The leaking bucket algorithm is a rate limiting algorithm that is similar to the token bucket algorithm. The leaking bucket algorithm is based on the concept of a bucket that holds a fixed amount of water. The bucket has a maximum capacity, and the amount of water in the bucket is never greater than the capacity.

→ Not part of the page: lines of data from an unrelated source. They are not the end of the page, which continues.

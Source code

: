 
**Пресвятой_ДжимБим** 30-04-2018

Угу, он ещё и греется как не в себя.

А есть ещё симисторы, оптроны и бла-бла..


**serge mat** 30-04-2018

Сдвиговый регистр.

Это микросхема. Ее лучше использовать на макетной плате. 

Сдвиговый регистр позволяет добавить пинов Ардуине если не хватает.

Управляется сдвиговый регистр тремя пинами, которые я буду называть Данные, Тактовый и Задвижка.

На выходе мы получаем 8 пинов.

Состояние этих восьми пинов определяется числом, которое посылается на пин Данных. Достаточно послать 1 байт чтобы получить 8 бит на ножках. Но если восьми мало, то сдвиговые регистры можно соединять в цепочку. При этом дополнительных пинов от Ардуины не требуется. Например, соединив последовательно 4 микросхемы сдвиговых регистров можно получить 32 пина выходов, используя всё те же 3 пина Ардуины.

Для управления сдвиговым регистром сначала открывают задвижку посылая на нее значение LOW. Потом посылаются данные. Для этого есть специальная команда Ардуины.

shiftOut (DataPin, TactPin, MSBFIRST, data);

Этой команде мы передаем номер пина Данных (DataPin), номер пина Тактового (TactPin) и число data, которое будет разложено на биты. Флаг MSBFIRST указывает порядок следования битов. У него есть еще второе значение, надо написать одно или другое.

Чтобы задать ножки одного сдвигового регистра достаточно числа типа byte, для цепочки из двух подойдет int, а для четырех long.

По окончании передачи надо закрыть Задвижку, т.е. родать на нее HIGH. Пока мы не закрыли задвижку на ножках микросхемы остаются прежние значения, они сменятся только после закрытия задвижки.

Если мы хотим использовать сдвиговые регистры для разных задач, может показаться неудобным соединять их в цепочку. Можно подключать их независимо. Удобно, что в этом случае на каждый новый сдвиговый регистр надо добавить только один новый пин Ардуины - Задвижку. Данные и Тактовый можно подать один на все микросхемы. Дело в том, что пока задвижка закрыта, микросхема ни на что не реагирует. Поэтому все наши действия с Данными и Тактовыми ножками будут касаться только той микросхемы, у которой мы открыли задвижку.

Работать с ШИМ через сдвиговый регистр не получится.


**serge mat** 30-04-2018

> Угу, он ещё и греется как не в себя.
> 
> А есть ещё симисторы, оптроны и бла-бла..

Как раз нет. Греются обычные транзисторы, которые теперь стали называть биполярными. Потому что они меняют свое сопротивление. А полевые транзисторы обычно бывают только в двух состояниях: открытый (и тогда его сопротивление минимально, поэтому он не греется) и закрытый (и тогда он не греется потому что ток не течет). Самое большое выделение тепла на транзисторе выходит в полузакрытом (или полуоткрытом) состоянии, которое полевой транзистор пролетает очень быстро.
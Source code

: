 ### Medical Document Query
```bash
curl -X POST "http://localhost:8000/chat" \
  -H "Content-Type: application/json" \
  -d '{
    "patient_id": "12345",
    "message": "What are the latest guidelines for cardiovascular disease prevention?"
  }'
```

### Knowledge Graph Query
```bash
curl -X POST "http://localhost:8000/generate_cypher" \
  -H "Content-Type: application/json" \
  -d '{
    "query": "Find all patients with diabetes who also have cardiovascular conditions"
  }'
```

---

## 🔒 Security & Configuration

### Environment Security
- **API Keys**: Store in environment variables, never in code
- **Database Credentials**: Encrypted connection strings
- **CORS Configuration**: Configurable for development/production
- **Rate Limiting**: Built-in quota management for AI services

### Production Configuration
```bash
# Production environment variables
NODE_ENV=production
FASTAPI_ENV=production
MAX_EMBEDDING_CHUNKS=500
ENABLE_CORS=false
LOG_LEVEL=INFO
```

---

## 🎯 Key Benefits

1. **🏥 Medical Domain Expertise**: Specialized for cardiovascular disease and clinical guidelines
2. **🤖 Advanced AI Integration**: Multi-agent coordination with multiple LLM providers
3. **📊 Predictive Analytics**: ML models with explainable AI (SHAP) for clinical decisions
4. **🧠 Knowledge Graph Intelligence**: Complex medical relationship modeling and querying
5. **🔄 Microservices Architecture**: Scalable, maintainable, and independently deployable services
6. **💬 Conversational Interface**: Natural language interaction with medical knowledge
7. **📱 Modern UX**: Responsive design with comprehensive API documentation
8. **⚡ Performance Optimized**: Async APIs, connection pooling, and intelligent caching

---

• The bucket has a leak rate, which determines the rate at which water leaks out of the bucket.
• When a request arrives, the algorithm checks if there is enough water in the bucket to serve the request.
• If there is enough water, the request is served, and the amount of water in the bucket is decremented.
• If there is not enough water, the request is rejected.
• Periodically, the bucket leaks water at a fixed rate.
• The rate at which the bucket leaks water determines the maximum rate at which requests can be served.
• The bucket has a maximum capacity, and the amount of water is never greater than the capacity.

Example: bucketSize = 4, leakRate = 1 request/2 sec.

• T0 (01:00:00): Bucket empty, 1 request arrives and enters the queue.
• T1 (01:00:02): 1st request processed (leaked out), 3 more arrive and queue up.
• T2 (01:00:03): Requests arrinving at this time are all dropped, because queue if full.
• T3 (01:00:04): 2nd request processed, 2 in queue, new requests continue to queue if space.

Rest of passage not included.